According to an aspect of the present disclosure, the connection article 1 comprises four notches 35, 36, 37, 38. A first notch 35 and a second notch 36 are associated to the second end portion 32 of the sheet metal body 3, i.e. are recesses or housings obtained on respective side edges 135, 136 of the end portion 32 and are intended to receive, as it will be detailed hereinafter, respective edges 42 of lateral sides 45 of the metal profile 4; a third notch 38 and a fourth notch 37 are associated to the sheet metal portion 322, that is, are recesses or housings obtained on respective side edges 137, 138 of the sheet metal portion 322 and are intended to receive, as it will be detailed hereinafter, respective edges 42 of lateral sides 45 of the metal profile 4.

More specifically, the fourth notch 37 is aligned to and facing the first notch 35, and the third notch 38 is aligned to and facing the second notch 36.

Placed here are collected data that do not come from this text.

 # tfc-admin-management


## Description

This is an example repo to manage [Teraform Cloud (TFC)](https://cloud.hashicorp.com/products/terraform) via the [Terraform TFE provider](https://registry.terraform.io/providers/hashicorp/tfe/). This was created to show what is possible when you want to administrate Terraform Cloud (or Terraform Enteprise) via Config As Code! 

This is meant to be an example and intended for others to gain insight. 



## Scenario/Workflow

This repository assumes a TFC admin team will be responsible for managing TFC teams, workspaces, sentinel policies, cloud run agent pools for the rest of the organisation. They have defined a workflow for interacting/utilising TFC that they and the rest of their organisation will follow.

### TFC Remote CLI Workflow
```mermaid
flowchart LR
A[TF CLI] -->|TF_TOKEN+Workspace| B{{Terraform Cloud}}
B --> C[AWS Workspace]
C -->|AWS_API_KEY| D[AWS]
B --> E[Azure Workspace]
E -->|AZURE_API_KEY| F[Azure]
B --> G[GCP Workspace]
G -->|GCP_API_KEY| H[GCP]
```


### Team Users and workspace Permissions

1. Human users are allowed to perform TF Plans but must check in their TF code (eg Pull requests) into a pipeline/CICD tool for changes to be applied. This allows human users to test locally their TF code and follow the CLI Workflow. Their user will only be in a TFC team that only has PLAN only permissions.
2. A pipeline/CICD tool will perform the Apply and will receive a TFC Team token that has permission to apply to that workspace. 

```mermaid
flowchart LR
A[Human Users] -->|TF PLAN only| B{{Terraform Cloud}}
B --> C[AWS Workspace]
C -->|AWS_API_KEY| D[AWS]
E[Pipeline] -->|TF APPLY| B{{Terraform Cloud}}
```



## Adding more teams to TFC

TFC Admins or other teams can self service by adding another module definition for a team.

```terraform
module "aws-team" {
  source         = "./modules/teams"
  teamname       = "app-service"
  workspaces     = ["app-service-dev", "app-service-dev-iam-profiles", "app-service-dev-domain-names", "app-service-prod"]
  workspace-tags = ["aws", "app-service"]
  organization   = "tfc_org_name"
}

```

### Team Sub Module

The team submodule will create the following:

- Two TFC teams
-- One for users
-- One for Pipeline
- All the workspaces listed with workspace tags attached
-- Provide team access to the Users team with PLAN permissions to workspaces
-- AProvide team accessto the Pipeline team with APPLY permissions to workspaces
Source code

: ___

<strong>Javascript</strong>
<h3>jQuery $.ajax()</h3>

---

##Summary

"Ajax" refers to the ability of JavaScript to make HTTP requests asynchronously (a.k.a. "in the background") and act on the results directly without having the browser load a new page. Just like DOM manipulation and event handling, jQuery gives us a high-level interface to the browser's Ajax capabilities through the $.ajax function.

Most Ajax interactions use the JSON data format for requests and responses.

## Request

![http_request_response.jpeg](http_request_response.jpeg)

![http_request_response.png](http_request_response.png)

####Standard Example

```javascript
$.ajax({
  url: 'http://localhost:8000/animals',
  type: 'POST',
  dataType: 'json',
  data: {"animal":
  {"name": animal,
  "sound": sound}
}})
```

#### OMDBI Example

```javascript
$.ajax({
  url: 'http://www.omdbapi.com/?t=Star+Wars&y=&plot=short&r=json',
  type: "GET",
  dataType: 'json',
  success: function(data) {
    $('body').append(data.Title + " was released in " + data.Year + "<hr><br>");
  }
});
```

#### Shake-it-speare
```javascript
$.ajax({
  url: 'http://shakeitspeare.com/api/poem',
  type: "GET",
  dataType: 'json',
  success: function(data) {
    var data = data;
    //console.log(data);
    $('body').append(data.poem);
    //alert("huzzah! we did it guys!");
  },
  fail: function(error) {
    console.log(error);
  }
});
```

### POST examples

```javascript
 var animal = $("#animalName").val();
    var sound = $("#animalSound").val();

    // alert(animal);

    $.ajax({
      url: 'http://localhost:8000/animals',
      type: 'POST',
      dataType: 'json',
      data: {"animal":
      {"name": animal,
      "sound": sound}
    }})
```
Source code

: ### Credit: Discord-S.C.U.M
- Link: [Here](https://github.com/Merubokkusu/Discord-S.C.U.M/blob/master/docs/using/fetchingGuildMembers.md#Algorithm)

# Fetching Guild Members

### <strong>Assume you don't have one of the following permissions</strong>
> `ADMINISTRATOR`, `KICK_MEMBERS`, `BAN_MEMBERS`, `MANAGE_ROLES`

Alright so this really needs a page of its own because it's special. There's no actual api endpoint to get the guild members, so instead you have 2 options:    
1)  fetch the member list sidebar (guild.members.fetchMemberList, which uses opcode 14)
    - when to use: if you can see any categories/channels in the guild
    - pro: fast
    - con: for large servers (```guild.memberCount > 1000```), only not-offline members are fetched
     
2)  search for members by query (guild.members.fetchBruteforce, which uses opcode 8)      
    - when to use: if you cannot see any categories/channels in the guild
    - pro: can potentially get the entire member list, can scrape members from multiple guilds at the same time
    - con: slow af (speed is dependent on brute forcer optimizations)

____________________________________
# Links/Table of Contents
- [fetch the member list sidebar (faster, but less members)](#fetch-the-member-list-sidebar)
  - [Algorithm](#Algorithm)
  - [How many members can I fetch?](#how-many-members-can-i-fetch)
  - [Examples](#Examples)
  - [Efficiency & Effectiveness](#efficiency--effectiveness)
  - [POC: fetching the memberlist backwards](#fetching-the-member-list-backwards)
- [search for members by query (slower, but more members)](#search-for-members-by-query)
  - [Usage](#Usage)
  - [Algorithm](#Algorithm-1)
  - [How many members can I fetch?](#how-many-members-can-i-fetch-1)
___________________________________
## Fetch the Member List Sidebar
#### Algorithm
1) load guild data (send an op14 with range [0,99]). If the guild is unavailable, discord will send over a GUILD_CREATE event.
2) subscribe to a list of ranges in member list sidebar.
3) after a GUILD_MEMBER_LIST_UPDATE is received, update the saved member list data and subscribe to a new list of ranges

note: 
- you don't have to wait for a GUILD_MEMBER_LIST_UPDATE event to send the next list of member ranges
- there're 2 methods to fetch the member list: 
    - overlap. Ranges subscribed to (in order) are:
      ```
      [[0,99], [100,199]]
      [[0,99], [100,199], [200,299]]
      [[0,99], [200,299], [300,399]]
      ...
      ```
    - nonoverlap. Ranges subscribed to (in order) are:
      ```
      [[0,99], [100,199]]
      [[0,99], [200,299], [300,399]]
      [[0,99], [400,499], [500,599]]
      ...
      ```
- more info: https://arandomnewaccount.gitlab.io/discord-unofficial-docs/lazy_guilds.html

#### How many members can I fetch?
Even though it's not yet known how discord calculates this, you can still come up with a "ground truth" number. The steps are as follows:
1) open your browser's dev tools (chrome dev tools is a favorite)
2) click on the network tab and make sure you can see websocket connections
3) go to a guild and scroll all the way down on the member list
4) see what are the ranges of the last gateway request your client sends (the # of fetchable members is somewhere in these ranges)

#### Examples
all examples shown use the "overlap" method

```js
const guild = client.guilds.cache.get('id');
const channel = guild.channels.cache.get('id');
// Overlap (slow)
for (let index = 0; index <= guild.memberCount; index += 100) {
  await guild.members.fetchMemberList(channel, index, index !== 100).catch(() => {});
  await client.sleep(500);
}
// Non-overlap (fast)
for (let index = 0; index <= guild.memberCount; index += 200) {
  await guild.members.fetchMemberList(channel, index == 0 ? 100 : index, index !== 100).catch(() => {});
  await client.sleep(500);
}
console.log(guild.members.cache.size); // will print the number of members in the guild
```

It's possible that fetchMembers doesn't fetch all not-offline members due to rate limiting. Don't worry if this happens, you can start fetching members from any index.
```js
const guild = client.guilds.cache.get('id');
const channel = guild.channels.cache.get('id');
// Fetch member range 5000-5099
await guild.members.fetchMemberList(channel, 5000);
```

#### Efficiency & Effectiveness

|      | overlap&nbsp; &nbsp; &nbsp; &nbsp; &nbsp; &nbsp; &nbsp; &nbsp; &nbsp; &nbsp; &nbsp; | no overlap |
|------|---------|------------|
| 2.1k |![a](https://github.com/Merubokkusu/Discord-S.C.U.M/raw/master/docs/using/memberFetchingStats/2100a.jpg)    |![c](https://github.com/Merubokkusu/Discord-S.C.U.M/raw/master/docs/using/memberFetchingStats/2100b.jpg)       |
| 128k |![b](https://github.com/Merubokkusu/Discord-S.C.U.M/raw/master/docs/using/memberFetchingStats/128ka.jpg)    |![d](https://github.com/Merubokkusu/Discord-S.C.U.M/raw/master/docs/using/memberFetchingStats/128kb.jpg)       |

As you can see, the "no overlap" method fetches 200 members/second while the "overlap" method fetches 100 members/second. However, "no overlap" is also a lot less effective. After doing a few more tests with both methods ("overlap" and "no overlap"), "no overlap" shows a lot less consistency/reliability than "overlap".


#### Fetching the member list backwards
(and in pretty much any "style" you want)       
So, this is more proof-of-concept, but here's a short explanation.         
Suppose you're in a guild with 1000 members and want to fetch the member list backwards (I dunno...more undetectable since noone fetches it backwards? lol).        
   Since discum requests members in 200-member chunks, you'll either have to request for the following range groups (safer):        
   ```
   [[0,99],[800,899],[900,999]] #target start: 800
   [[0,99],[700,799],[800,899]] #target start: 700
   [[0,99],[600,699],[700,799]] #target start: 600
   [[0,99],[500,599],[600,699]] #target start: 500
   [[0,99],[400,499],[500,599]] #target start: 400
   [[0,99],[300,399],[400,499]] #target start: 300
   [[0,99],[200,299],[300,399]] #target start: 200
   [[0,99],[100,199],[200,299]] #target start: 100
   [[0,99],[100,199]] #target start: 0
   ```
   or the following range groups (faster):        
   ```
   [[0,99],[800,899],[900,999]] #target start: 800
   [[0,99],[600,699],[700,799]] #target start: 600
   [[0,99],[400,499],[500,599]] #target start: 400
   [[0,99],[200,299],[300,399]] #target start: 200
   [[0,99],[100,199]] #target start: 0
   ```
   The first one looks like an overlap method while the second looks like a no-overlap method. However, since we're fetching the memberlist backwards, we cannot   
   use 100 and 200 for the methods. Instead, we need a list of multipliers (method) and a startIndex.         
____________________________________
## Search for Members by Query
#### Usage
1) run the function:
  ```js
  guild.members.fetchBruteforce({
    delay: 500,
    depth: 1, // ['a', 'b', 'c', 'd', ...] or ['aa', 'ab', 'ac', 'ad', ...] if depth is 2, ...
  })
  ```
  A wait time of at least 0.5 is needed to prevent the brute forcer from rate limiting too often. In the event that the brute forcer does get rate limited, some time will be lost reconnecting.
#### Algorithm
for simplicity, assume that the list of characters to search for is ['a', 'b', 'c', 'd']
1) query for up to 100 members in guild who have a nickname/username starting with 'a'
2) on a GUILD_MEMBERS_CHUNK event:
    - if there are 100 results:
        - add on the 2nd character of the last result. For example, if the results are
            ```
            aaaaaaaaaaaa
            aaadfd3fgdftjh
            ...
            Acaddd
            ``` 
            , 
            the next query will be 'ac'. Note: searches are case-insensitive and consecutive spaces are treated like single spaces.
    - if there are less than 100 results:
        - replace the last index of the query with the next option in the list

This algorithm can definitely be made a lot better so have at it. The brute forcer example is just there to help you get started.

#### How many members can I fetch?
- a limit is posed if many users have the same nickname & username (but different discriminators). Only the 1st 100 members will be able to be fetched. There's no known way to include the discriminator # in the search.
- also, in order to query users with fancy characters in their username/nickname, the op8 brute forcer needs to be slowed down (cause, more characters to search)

The four notches 35, 36, 37, 38 are therefore located each in the region of a respective angle zone or vertex zone of an ideal quadrilateral, in the example a rectangle. It can be understood that a horizontal ideal plane, schematically depicted by a dashed line and denoted by reference letter P in Figure 1 , crosses the four notches 35, 36, 37, 38.

The alignment is further indicated in Figure 3A by dashed lines B1 crossing the notches 35 and 37, and the notches 36 and 38.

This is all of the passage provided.